(Rendered images with source text)
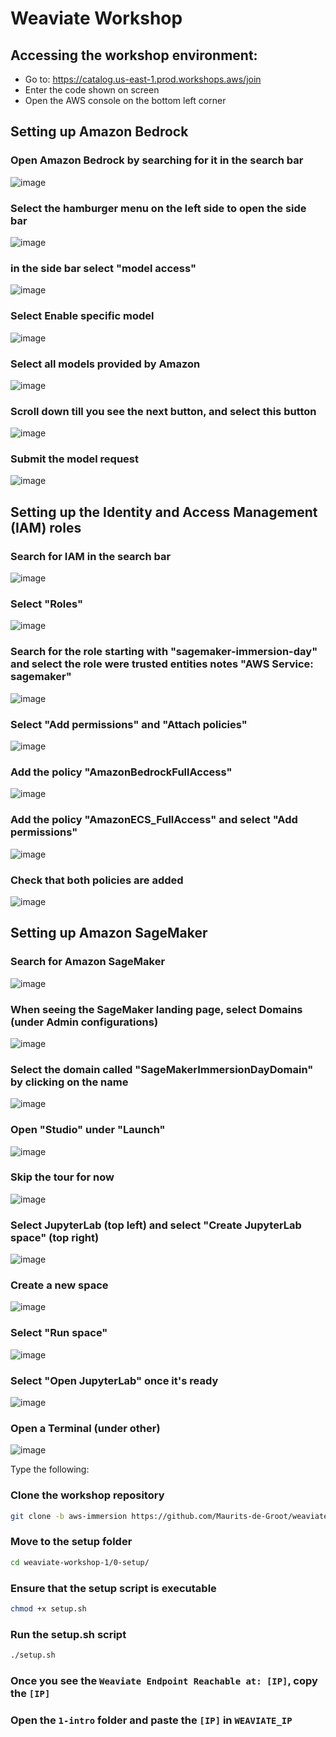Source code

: # Weaviate Workshop


## Accessing the workshop environment:

- Go to: https://catalog.us-east-1.prod.workshops.aws/join
- Enter the code shown on screen
- Open the AWS console on the bottom left corner

## Setting up Amazon Bedrock

### Open Amazon Bedrock by searching for it in the search bar
![image](./static/1.0.png)

### Select the hamburger menu on the left side to open the side bar
![image](./static/1.1.png)

### in the side bar select "model access"
![image](./static/1.2.png)

### Select Enable specific model
![image](./static/1.4.png)

### Select all models provided by Amazon 
![image](./static/1.5.png)

### Scroll down till you see the next button, and select this button
![image](./static/1.6.png)

### Submit the model request
![image](./static/1.7.png)

## Setting up the Identity and Access Management (IAM) roles

### Search for IAM in the search bar
![image](./static/2.0.png)

### Select "Roles"
![image](./static/2.1.png)

### Search for the role starting with "sagemaker-immersion-day" and select the role were trusted entities notes "AWS Service: sagemaker"
![image](./static/2.2.png)

### Select "Add permissions" and "Attach policies"
![image](./static/2.3.png)

### Add the policy "AmazonBedrockFullAccess"
![image](./static/2.4.png)

### Add the policy "AmazonECS_FullAccess" and select "Add permissions"
![image](./static/2.5.png)

### Check that both policies are added
![image](./static/2.6.png)

## Setting up Amazon SageMaker

### Search for Amazon SageMaker
![image](./static/3.0.png)

### When seeing the SageMaker landing page, select Domains (under Admin configurations)
![image](./static/3.1.png)

### Select the domain called "SageMakerImmersionDayDomain" by clicking on the name
![image](./static/3.2.png)

### Open "Studio" under "Launch"
![image](./static/3.3.png)

### Skip the tour for now
![image](./static/3.4.png)

### Select JupyterLab (top left) and select "Create JupyterLab space" (top right)
![image](./static/3.5.png)

### Create a new space
![image](./static/3.6.png)

### Select "Run space"
![image](./static/3.7.png)

### Select "Open JupyterLab" once it's ready
![image](./static/3.8.png)

### Open a Terminal (under other)
![image](./static/3.9.png)

Type the following:

### Clone the workshop repository
```bash
git clone -b aws-immersion https://github.com/Maurits-de-Groot/weaviate-workshop-1
```

### Move to the setup folder
```bash
cd weaviate-workshop-1/0-setup/
```

### Ensure that the setup script is executable
```bash
chmod +x setup.sh
```

### Run the setup.sh script
```bash
./setup.sh
```

### Once you see the `Weaviate Endpoint Reachable at: [IP]`, copy the `[IP]` 

### Open the `1-intro` folder and paste the `[IP]` in `WEAVIATE_IP`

# Your objective:
Give the entries back verbatim and omit the images.

# Result:
Source code

: # Weaviate Workshop


## Accessing the workshop environment:

- Go to: https://catalog.us-east-1.prod.workshops.aws/join
- Enter the code shown on screen
- Open the AWS console on the bottom left corner

## Setting up Amazon Bedrock

### Open Amazon Bedrock by searching for it in the search bar
![image](./static/1.0.png)

### Select the hamburger menu on the left side to open the side bar
![image](./static/1.1.png)

### in the side bar select "model access"
![image](./static/1.2.png)

### Select Enable specific model
![image](./static/1.4.png)

### Select all models provided by Amazon 
![image](./static/1.5.png)

### Scroll down till you see the next button, and select this button
![image](./static/1.6.png)

### Submit the model request
![image](./static/1.7.png)

## Setting up the Identity and Access Management (IAM) roles

### Search for IAM in the search bar
![image](./static/2.0.png)

### Select "Roles"
![image](./static/2.1.png)

### Search for the role starting with "sagemaker-immersion-day" and select the role were trusted entities notes "AWS Service: sagemaker"
![image](./static/2.2.png)

### Select "Add permissions" and "Attach policies"
![image](./static/2.3.png)

### Add the policy "AmazonBedrockFullAccess"
![image](./static/2.4.png)

### Add the policy "AmazonECS_FullAccess" and select "Add permissions"
![image](./static/2.5.png)

### Check that both policies are added
![image](./static/2.6.png)

## Setting up Amazon SageMaker

### Search for Amazon SageMaker
![image](./static/3.0.png)

### When seeing the SageMaker landing page, select Domains (under Admin configurations)
![image](./static/3.1.png)

### Select the domain called "SageMakerImmersionDayDomain" by clicking on the name
![image](./static/3.2.png)

### Open "Studio" under "Launch"
![image](./static/3.3.png)

### Skip the tour for now
![image](./static/3.4.png)

### Select JupyterLab (top left) and select "Create JupyterLab space" (top right)
![image](./static/3.5.png)

### Create a new space
![image](./static/3.6.png)

### Select "Run space"
![image](./static/3.7.png)

### Select "Open JupyterLab" once it's ready
![image](./static/3.8.png)

### Open a Terminal (under other)
![image](./static/3.9.png)

Type the following:

### Clone the workshop repository
```bash
git clone -b aws-immersion https://github.com/Maurits-de-Groot/weaviate-workshop-1
```

### Move to the setup folder
```bash
cd weaviate-workshop-1/0-setup/
```

### Ensure that the setup script is executable
```bash
chmod +x setup.sh
```

### Run the setup.sh script
```bash
./setup.sh
```

### Once you see the `Weaviate Endpoint Reachable at: [IP]`, copy the `[IP]` 

### Open the `1-intro` folder and paste the `[IP]` in `WEAVIATE_IP`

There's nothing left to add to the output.